Now consider the chances of someone who has the opposite view changing their mind. It's highly unlikely to happen. That doesn't mean it's impossible, it just means that you'll be wasting your time if or when you try to challenge their beliefs and try to get them to accept your view. You won't accept theirs... so why would they accept yours? Save yourself a lot of agro this Christmas (and in life generally) by having the wisdom not to argue with idiots.

On a recent instagram poll, someone (let's call her Vivien) said that one thing she found stressful about Christmas was all the meat, for she is vegetarian, and she would like her family to be less meat-centric at Christmas. This is a constant source of frustration and disputes. The uncomfortable truth is that Christmas is probably always going to be about meat, cheese, chocolate, alcohol and excess. We can whinge about it all we like, but it's not going to change any time soon.


No matter how hard the vegetarians may try to influence things otherwise, people like Vivien will never be able to change how much meat their family consumes at Christmas so the next best thing she can do is save herself the stress by stopping fighting a losing battle, accept that this is how Christmas is and change how she feels about it. Whatever you can't change, you need to look for all the ways the it is serving you (directly and indirectly). It's not easy but neither is arguing with no chance of winning.


If you're concerned about someone trying to project onto you - BOUNDARIES, people boundaries.

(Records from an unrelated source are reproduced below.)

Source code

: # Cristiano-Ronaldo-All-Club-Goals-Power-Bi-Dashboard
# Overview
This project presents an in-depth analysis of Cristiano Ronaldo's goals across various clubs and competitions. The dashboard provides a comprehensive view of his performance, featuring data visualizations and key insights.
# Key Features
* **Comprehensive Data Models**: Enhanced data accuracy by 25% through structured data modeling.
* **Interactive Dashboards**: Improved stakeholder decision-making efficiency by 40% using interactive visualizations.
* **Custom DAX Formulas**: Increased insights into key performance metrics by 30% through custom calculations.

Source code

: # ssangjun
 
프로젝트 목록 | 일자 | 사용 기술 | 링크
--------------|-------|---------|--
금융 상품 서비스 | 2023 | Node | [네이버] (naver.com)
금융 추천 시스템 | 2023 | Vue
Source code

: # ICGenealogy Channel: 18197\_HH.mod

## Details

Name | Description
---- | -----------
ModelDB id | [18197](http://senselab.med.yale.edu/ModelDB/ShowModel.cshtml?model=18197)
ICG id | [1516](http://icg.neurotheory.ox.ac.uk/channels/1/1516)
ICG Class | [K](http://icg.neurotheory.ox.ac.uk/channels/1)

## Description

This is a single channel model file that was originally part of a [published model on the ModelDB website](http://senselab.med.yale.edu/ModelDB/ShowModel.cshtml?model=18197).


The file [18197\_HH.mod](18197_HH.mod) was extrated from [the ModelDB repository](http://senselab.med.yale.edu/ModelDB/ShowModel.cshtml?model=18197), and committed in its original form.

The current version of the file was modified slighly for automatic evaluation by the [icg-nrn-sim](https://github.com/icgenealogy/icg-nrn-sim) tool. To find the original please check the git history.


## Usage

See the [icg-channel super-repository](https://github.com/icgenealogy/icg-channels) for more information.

Two things - one is to observe your own reaction to their unwanted intervention and try not to let it bother you. Remember that they probably mean well for you. Know that this is just them being them and you can choose how to react to it.


About arguments:

It takes two in each argument - one to push a button, and another to rise to it. One to instigate, another to respond. If you know that someone is going to try to irritate you:

  • Have the awareness that their aim might be to rile you

  • Have the grace to deflect or agree with them (through gritted teeth if needs be - why bother trying to prove them wrong?)

  • Change the subject

  • Walk away and let them bask in the glory of annoying you. It's their issue, not yours

  • Do you want to be right or have a vaguely pleasant family life?


And on a general note (from someone who hates conflict):

  • Try to remember what you're trying to achieve - is it achievable? If not, fuck it. Move on.

  • If you can achieve it - stay solution focused.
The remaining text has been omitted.